26 Oct 10 Clinton Fearon – « Mi Deh Yah »
Album
(Makasound)
28/06/2010
Reggae
Ancien bassiste et choriste emblématique des Gladiators aux côtés d’Albert Griffiths de 1969 à 1987, également auteur d’une vingtaine de titres pour le trio, comme le sublime « Rich Man Poor Man » extrait de l’album « Back To Roots », Clinton Fearon est sans conteste l’un des pères de la musique jamaïcaine. En 1987, il rompt avec The Gladiators et s’installe à Seattle, sans abandonner pour autant la musique, qu’il continue avec passion avec son groupe Boogie Brown Band, fondé en 1993. Inépuisable à la veille de son soixantième anniversaire, Clinton revient aujourd’hui avec un neuvième album solo signé sur la branche Makafresh du label Makasound, qui n’a de cesse de célébrer les grands noms du reggae, que ce soit via sa collection Inna De Yard, ou via la sortie de nouveaux opus de légendes du genre, à l’instar de Winston McAnuff, Linval Thompson et Kiddus I.
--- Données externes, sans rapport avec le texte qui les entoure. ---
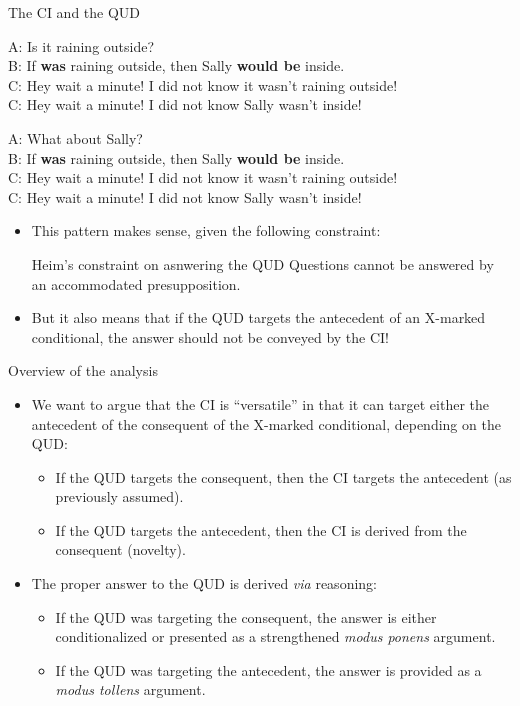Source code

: \documentclass[10pt]{beamer}
\newcommand{\cmark}{\ding{51}}%
\newcommand{\xmark}{\ding{55}}%
\begin{document}
\begin{frame}{The CI and the QUD}
	\begin{exe}
		{A: Is it raining outside?\\
			B: If \textbf{was} raining outside, then Sally \textbf{would be} inside.\\
			C: Hey wait a minute! I did not know it wasn't raining outside! \hfill \xmark\\
			C: Hey wait a minute! I did not know Sally wasn't inside! \hfill \cmark}
	\end{exe}
	\begin{exe}
		\exr{ex:qud-cons}
		{A: What about Sally?\\
			B: If \textbf{was} raining outside, then Sally \textbf{would be} inside.\\
			C: Hey wait a minute! I did not know it wasn't raining outside! \hfill \cmark\\
			C: Hey wait a minute! I did not know Sally wasn't inside! \hfill \xmark}
	\end{exe}
	\begin{itemize}
		\item This pattern makes sense, given the following constraint:
		\begin{block}{Heim's constraint on asnwering the QUD}
			Questions cannot be answered by an accommodated presupposition. 
		\end{block}
		\item But it also means that if the QUD targets the antecedent of an X-marked conditional, the answer should not be conveyed by the CI!
	\end{itemize}

\end{frame}
\begin{frame}{Overview of the analysis}
	\begin{itemize}
		\item We want to argue that the CI is ``versatile'' in that it can target either the antecedent of the consequent of the X-marked conditional, depending on the QUD:
		\begin{itemize}
			\item If the QUD targets the consequent, then the CI targets the antecedent (as previously assumed).
			\item If the QUD targets the antecedent, then the CI is derived from the consequent (novelty).
		\end{itemize}
	\item The proper answer to the QUD is derived \textit{via} reasoning:
	\begin{itemize}
		\item If the QUD was targeting the consequent, the answer is either conditionalized or presented as a strengthened \textit{modus ponens} argument.
		\item If the QUD was targeting the antecedent, the answer is provided as a \textit{modus tollens} argument.
	\end{itemize}
	\end{itemize}
\end{frame}
\end{document}
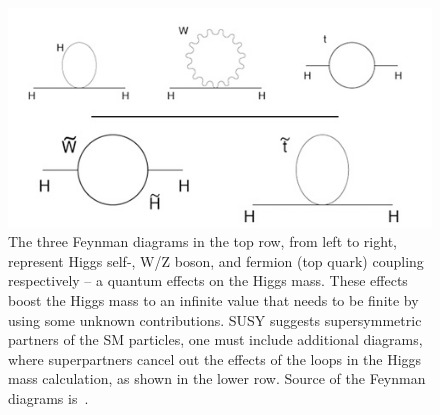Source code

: \begin{figure}[htp]
\centering
\hspace{-0.3cm}
\includegraphics[scale=0.65]{fig/sm_beyond/higgs_mass_loop.jpg}
\caption{\label{fig:higgs_massloop}The three Feynman diagrams in the top row, from left to right, represent Higgs self-, W/Z boson, and fermion (top quark) coupling respectively – a quantum effects on the Higgs mass. These effects boost the Higgs mass to an infinite value that needs to be finite by using some unknown contributions. SUSY suggests supersymmetric partners of the SM particles, one must include additional diagrams, where superpartners cancel out the effects of the loops in the Higgs mass calculation, as shown in the lower row. Source of the Feynman diagrams is~\cite{pub:higgsmassloop}.}
\end{figure}

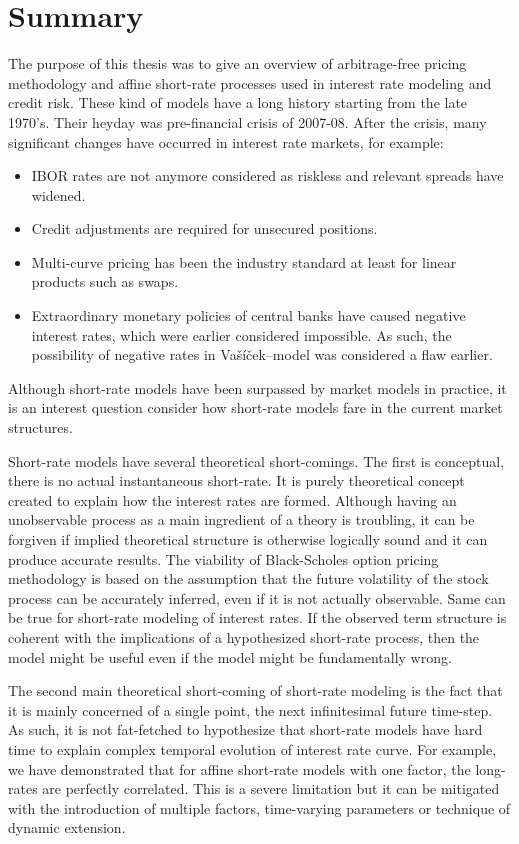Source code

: \chapter{Summary}
\label{chap:conclusions}

The purpose of this thesis was to give an overview of arbitrage-free pricing methodology and affine short-rate processes used in interest rate modeling and credit risk. These kind of models have a long history starting from the late 1970's. Their heyday was pre-financial crisis of 2007-08. After the crisis, many significant changes have occurred in interest rate markets, for example:
\begin{itemize}
	\item IBOR rates are not anymore considered as riskless and relevant spreads have widened.
	\item Credit adjustments are required for unsecured positions. 
	\item Multi-curve pricing has been the industry standard at least for linear products such as swaps.
	\item Extraordinary monetary policies of central banks have caused negative interest rates, which were earlier considered impossible. As such, the possibility of negative rates in Va\v{s}\'{i}\v{c}ek--model was considered a flaw earlier.
\end{itemize}
Although short-rate models have been surpassed by market models in practice, it is an interest question consider how short-rate models fare in the current market structures.

Short-rate models have several theoretical short-comings. The first is conceptual, there is no actual instantaneous short-rate. It is purely theoretical concept created to explain how the interest rates are formed. Although having an unobservable process as a main ingredient of a theory is troubling, it can be forgiven if implied theoretical structure is otherwise logically sound and it can produce accurate results. The viability of Black-Scholes option pricing methodology is based on the assumption that the future volatility of the stock process can be accurately inferred, even if it is not actually observable. Same can be true for short-rate modeling of interest rates. If the observed term structure is coherent with the implications of a hypothesized short-rate process, then the model might be useful even if the model might be fundamentally wrong.

The second main theoretical short-coming of short-rate modeling is the fact that it is mainly concerned of a single point, the next infinitesimal future time-step. As such, it is not fat-fetched to hypothesize that short-rate models have hard time to explain complex temporal evolution of interest rate curve. For example, we have demonstrated that for affine short-rate models with one factor, the long-rates are perfectly correlated. This is a severe limitation but it can be mitigated with the introduction of multiple factors, time-varying parameters or  technique of dynamic extension. 

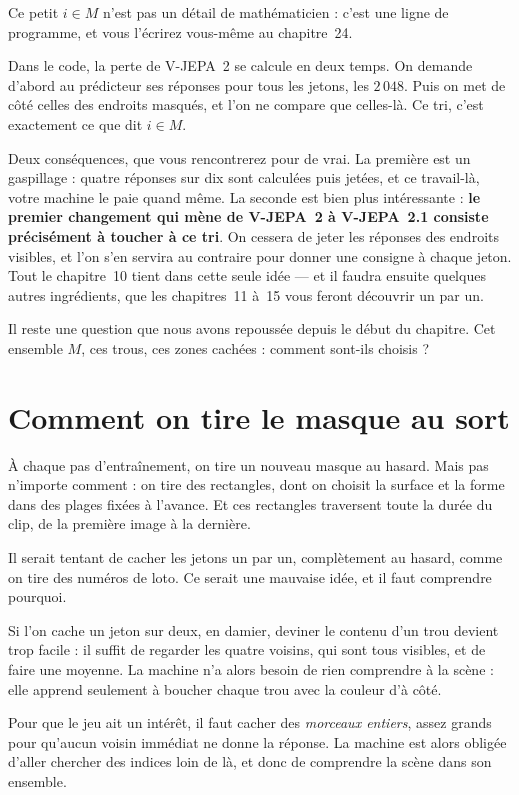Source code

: \begin{enia}
Ce petit $i \in M$ n'est pas un détail de mathématicien : c'est une ligne de
programme, et vous l'écrirez vous-même au chapitre~24.

Dans le code, la perte de V-JEPA~2 se calcule en deux temps. On demande
d'abord au prédicteur ses réponses pour tous les jetons, les $2\,048$. Puis
on met de côté celles des endroits masqués, et l'on ne compare que
celles-là. Ce tri, c'est exactement ce que dit $i \in M$.

Deux conséquences, que vous rencontrerez pour de vrai. La première est un
gaspillage : quatre réponses sur dix sont calculées puis jetées, et ce
travail-là, votre machine le paie quand même. La seconde est bien plus
intéressante : \textbf{le premier changement qui mène de V-JEPA~2 à
V-JEPA~2.1 consiste précisément à toucher à ce tri}. On cessera de jeter les
réponses des endroits visibles, et l'on s'en servira au contraire pour
donner une consigne à chaque jeton. Tout le chapitre~10 tient dans cette
seule idée — et il faudra ensuite quelques autres ingrédients, que les
chapitres~11 à~15 vous feront découvrir un par un.
\end{enia}

Il reste une question que nous avons repoussée depuis le début du chapitre.
Cet ensemble $M$, ces trous, ces zones cachées : comment sont-ils choisis ?

\section{Comment on tire le masque au sort}

\begin{enclair}
À chaque pas d'entraînement, on tire un nouveau masque au hasard. Mais pas
n'importe comment : on tire des rectangles, dont on choisit la surface et la
forme dans des plages fixées à l'avance. Et ces rectangles traversent toute
la durée du clip, de la première image à la dernière.
\end{enclair}

Il serait tentant de cacher les jetons un par un, complètement au hasard,
comme on tire des numéros de loto. Ce serait une mauvaise idée, et il faut
comprendre pourquoi.

\begin{intuition}
Si l'on cache un jeton sur deux, en damier, deviner le contenu d'un trou
devient trop facile : il suffit de regarder les quatre voisins, qui sont
tous visibles, et de faire une moyenne. La machine n'a alors besoin de rien
comprendre à la scène : elle apprend seulement à boucher chaque trou avec la
couleur d'à côté.

Pour que le jeu ait un intérêt, il faut cacher des \emph{morceaux entiers},
assez grands pour qu'aucun voisin immédiat ne donne la réponse. La machine
est alors obligée d'aller chercher des indices loin de là, et donc de
comprendre la scène dans son ensemble.
\end{intuition}

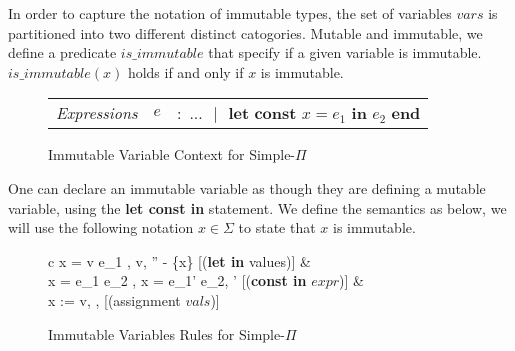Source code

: \documentclass[a4paper,12pt]{report}
\begin{document}
\par
In order to capture the notation of immutable types, the set of variables $vars$ 
is partitioned into two different distinct catogories. Mutable and immutable, we 
define a predicate $is\_immutable$ that specify if a given variable is immutable. 
$is\_immutable(x)$ holds if and only if $x$ is immutable. 

\begin{figure}[H]
  \begin{center}
    \begin{tabular} {l l l}
      \textit{Expressions} & $e$& $:$ $...\text{ }|\text{ }
        \textbf{let const }x = e_1 \textbf{ in }e_2\textbf{ end}$
    \end{tabular}
  \end{center}
  \caption{Immutable Variable Context for Simple-$\Pi$}
\end{figure}
 
One can declare an immutable variable as though they are defining a mutable 
variable, using the \textbf{let const in} statement. We define the semantics as 
below, we will use the following notation $x \in \Sigma$ to state that $x$ is 
immutable.

\begin{figure}[H]
  \begin{center}
    \begin{tabular}{c}
      {\langle {}x = v  e_1 , \sigma \rangle 
      \longrightarrow \langle v, \sigma'' - \{x\} \rangle} [(\textbf{let in} values)] 
      & \\
      {\langle {}x = e_1  e_2 , \sigma \rangle 
      \longrightarrow \langle {}x = e_1'  e_2, \sigma' \rangle} 
      [(\textbf{const in} $expr$)]
      & \\
      {\langle x := v, \sigma \rangle \longrightarrow \langle {}, \sigma[x \mapsto v] \rangle} [(assignment $vals$)] \text{ }
    \end{tabular}
  \end{center}
  \caption{Immutable Variables Rules for Simple-$\Pi$}
\end{figure}
\end{document}
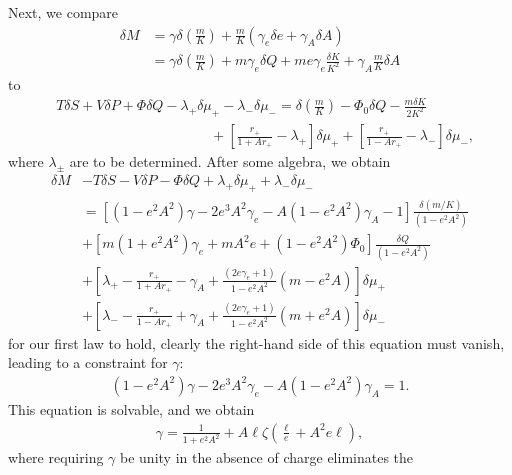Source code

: \documentclass[
twoside,
openright,
frontopenright,
]{dmathesis}
\newcommand{\nn}{\nonumber}
\begin{document}
Next, we compare
\begin{align}
\delta M &= \gamma \delta \left ( \frac{m}{K} \right ) 
+ \frac{m}{K} (\gamma_e \delta e + \gamma_A \delta A)
\nn\\&= \gamma \delta \left ( \frac{m}{K} \right ) 
+ m \gamma_e \delta Q + m e \gamma_e \frac{\delta K}{K^2}
+ \gamma_A \frac{m}{K} \delta A
\end{align}
to
\begin{align}
&T \delta S + V \delta P + \Phi \delta Q -\lambda_+ \delta \mu_+ - \lambda_-\delta \mu_-
= \delta \left ( \frac{m}{K} \right ) 
- \Phi_0 \delta Q - \frac{m\delta K}{2K^2}\nn\\
&\hspace{11em} + \left [ \frac{r_+}{1+Ar_+} - \lambda _+ \right]\delta \mu_+
+ \left [ \frac{r_+}{1-Ar_+} - \lambda _- \right]\delta \mu_-,
\end{align}
where $\lambda_\pm$ are to be determined. After some
algebra, we obtain
\begin{align}
  \label{eq:firstlawder1}
  \delta M &- T \delta S - V \delta P - \Phi \delta Q + \lambda_+ \delta \mu_+ +
             \lambda_-\delta \mu_-\nn\\
           &= \left [ (1-e^2 A^2) \gamma-2 e^3A^2 \gamma_e -
             A(1-e^2 A^2) \gamma_A -1 \right] \frac{ \delta \left ( {m/K} \right )
             }{(1-e^2A^2)} \nn\\
           &+ \left [ m (1+e^2 A^2) \gamma_e + mA^2 e +(1-e^2 A^2)
             \Phi_0 \right] \frac{ \delta Q }{(1-e^2A^2) }\nn\\
           &+ \left [ \lambda_+ -\frac{r_+}{1+Ar_+} - \gamma_A +
             \frac{(2e\gamma_e+1)}{1-e^2 A^2} \left ( m - e^2A \right) \right]
             \delta \mu_+\nn\\
           &+ \left [ \lambda_- - \frac{r_+}{1-Ar_+} + \gamma_A
             +\frac{(2e\gamma_e+1)}{1-e^2 A^2} \left ( m + e^2A \right) \right]
             \delta \mu_- 
\end{align}
for our first law to hold, clearly the right-hand side of this equation must
vanish, leading to a constraint for $\gamma$:
\begin{align}
(1-e^2 A^2) \gamma-2 e^3A^2 \gamma_e - A(1-e^2 A^2) \gamma_A =1.
\end{align}
This equation is solvable, and we obtain
\begin{align}
  \gamma = \frac{1}{1+e^2 A^2} + A\ell \zeta\left(\frac{\ell}{e}+A^2e \ell\right),
\end{align}
where requiring $\gamma$ be unity in the absence of charge eliminates the
\end{document}
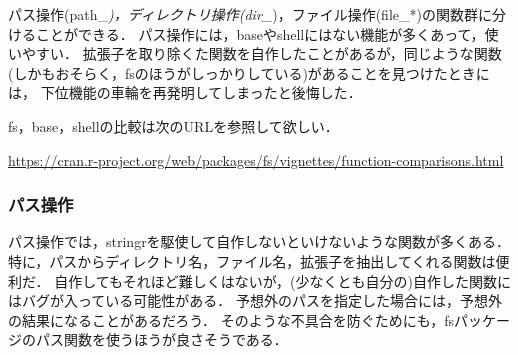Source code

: \documentclass[
]{article}
\begin{document}
パス操作(path\_\emph{)，ディレクトリ操作(dir\_})，ファイル操作(file\_*)の関数群に分けることができる．
パス操作には，baseやshellにはない機能が多くあって，使いやすい．
拡張子を取り除くた関数を自作したことがあるが，同じような関数(しかもおそらく，fsのほうがしっかりしている)があることを見つけたときには，
下位機能の車輪を再発明してしまったと後悔した．

fs，base，shellの比較は次のURLを参照して欲しい．

\url{https://cran.r-project.org/web/packages/fs/vignettes/function-comparisons.html}

\hypertarget{ux30d1ux30b9ux64cdux4f5c}{%
\subsubsection{パス操作}\label{ux30d1ux30b9ux64cdux4f5c}}

パス操作では，stringrを駆使して自作しないといけないような関数が多くある．
特に，パスからディレクトリ名，ファイル名，拡張子を抽出してくれる関数は便利だ．
自作してもそれほど難しくはないが，(少なくとも自分の)自作した関数にはバグが入っている可能性がある．
予想外のパスを指定した場合には，予想外の結果になることがあるだろう．
そのような不具合を防ぐためにも，fsパッケージのパス関数を使うほうが良さそうである．
\end{document}
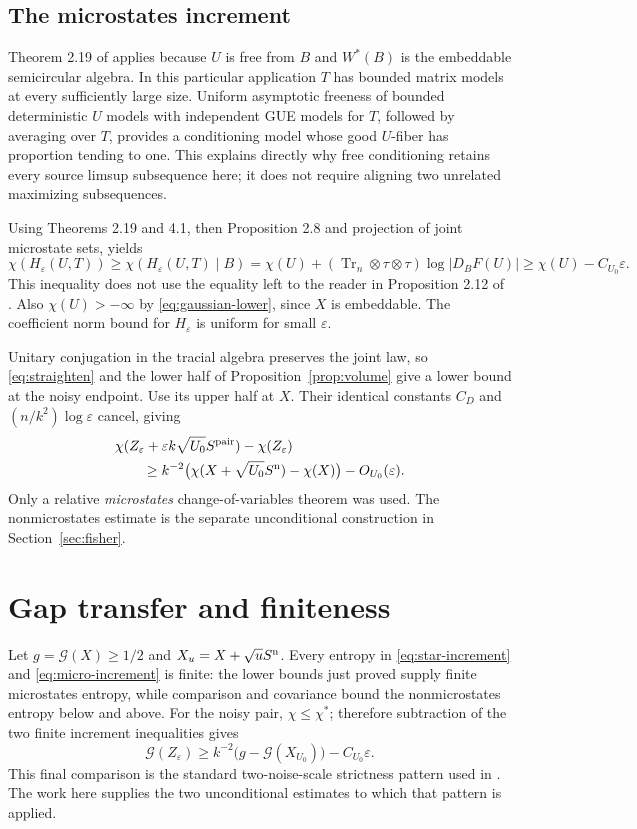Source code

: \documentclass[11pt]{article}
\theoremstyle{definition}\newtheorem{definition}[theorem]{Definition}
\theoremstyle{remark}\newtheorem{remark}[theorem]{Remark}
\DeclareMathOperator{\Tr}{Tr}\DeclareMathOperator{\tr}{tr}
\newcommand{\eps}{\varepsilon}\newcommand{\id}{\mathrm{id}}
\newcommand{\gap}{\mathcal G}\newcommand{\Enc}{E_{\eps}}
\begin{document}
\subsection{The microstates increment}
Theorem 2.19 of \cite{Shly} applies because $U$ is free from $B$ and
$W^*(B)$ is the embeddable semicircular algebra. In this particular
application $T$ has bounded matrix models at every sufficiently large
size. Uniform asymptotic freeness of bounded deterministic $U$ models
with independent GUE models for $T$, followed by averaging over $T$,
provides a conditioning model whose good $U$-fiber has proportion
tending to one. This explains directly why free conditioning retains
every source limsup subsequence here; it does not require aligning two
unrelated maximizing subsequences.

Using Theorems 2.19 and 4.1, then Proposition 2.8 and projection of
joint microstate sets, yields
\begin{equation}\label{eq:H-entropy}
 \chi(H_\eps(U,T))\geq\chi(H_\eps(U,T)\mid B)
 =\chi(U)+(\Tr_n\otimes\tau\otimes\tau)\log|D_BF(U)|
 \geq\chi(U)-C_{U_0}\eps.
\end{equation}
This inequality does not use the equality left to the reader in
Proposition 2.12 of \cite{Shly}. Also $\chi(U)>-\infty$ by
\eqref{eq:gaussian-lower}, since $X$ is embeddable.
The coefficient norm bound for $H_\eps$ is uniform for small $\eps$.

Unitary conjugation in the tracial algebra preserves the joint law,
so \eqref{eq:straighten} and the lower half of
Proposition~\ref{prop:volume} give a lower bound at the noisy endpoint.
Use its upper half at $X$. Their identical constants $C_D$ and
$(n/k^2)\log\eps$ cancel, giving
\begin{align}
 &\chi(Z_\eps+\eps k\sqrt{U_0}S^{\rm pair})-\chi(Z_\eps)
 \notag\\
 &\qquad\geq k^{-2}\big(\chi(X+\sqrt{U_0}S^{\rm n})-\chi(X)\big)
                   -O_{U_0}(\eps).
 \label{eq:micro-increment}
\end{align}
Only a relative \emph{microstates} change-of-variables theorem was
used. The nonmicrostates estimate is the separate unconditional
construction in Section~\ref{sec:fisher}.

\section{Gap transfer and finiteness}
\label{sec:finish}
Let $g=\gap(X)\geq1/2$ and $X_u=X+\sqrt u S^{\rm n}$.
Every entropy in \eqref{eq:star-increment} and
\eqref{eq:micro-increment} is finite: the lower bounds just proved
supply finite microstates entropy, while comparison and covariance
bound the nonmicrostates entropy below and above.
For the noisy pair, $\chi\leq\chi^*$; therefore subtraction of the
two finite increment inequalities gives
\begin{equation}\label{eq:gap-bound}
 \gap(Z_\eps)\geq k^{-2}\big(g-\gap(X_{U_0})\big)-C_{U_0}\eps.
\end{equation}
This final comparison is the standard two-noise-scale strictness
pattern used in \cite{source298}. The work here supplies the two
unconditional estimates to which that pattern is applied.
\end{document}
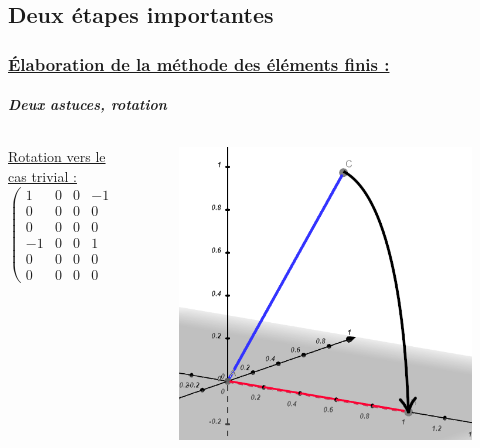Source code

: \documentclass[10pt]{beamer}
\begin{document}
	\subsection{Deux \'etapes importantes}
	\begin{frame}
		\frametitle{\uline{\'Elaboration de la m\'ethode des \'el\'ements finis :}}
		\framesubtitle{\textit{Deux astuces, rotation}}
		\begin{columns}[t]
			\begin{column}{5cm}
				\begin{block}{}
					\uline{Rotation vers le cas trivial :}
  					\begin{equation}
						\begin{pmatrix}
							1 & 0 & 0 & -1 & 0 & 0 \\
							0 & 0 & 0 & 0 & 0 & 0 \\
							0 & 0 & 0 & 0 & 0 & 0 \\
							-1 & 0 & 0 & 1 & 0 & 0 \\
							0 & 0 & 0 & 0 & 0 & 0 \\
							0 & 0 & 0 & 0 & 0 & 0
						\end{pmatrix}
					\end{equation}
				\end{block}
  			\end{column}
 			\begin{column}{5cm}
 				\begin{figure}
 				 	\includegraphics[scale=0.35]{Images/CasFinal.png}
 				\end{figure}
			\end{column}
 		\end{columns}
	\end{frame}
\end{document}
« Mi Deh Yah » est ainsi l’un des événements phares de l’année 2010 pour la planète reggae, avant tout parce qu’il est la preuve que le rocksteady est toujours en vie, porté par l’un de ses plus éminents représentants. Titre après titre, les vibes roots des années 70 se déploient avec enthousiasme, ravivant bien sûr les heures de gloire des Gladiators, de The Heptones, mais également de Steel Pulse, comme sur l’excellent « Life Is A Journey » sonnant un brin plus eigthies. Sur des versions soignées, précises et harmonieuses, entièrement composées par Clinton Fearon lui-même (qui joue également de plusieurs instruments tout au long de l’album), la magie de la voix du chanteur continue d’opérer, comme sur l’aérien « Rock And A Hard Place », l’engagé « What A World », ou l’ultra roots « Are You Ready ». Au-delà de cette ode à l’âge d’or du one drop, on relèvera dans ce « Mi Deh Yah » la présence de quelques touches plus personnelles, comme la portée délicieusement soulful de « Tell The World », le ska déchaîné de l’instrumental « Focus », ou encore la présence de nappes de violon dissonantes et mystiques sur un « Feeling Blue » résolument moderne. L’album s’achève en beauté sur « Working For The Man », une perle early roots agrémentée d’un solo de sax, jazz à souhait.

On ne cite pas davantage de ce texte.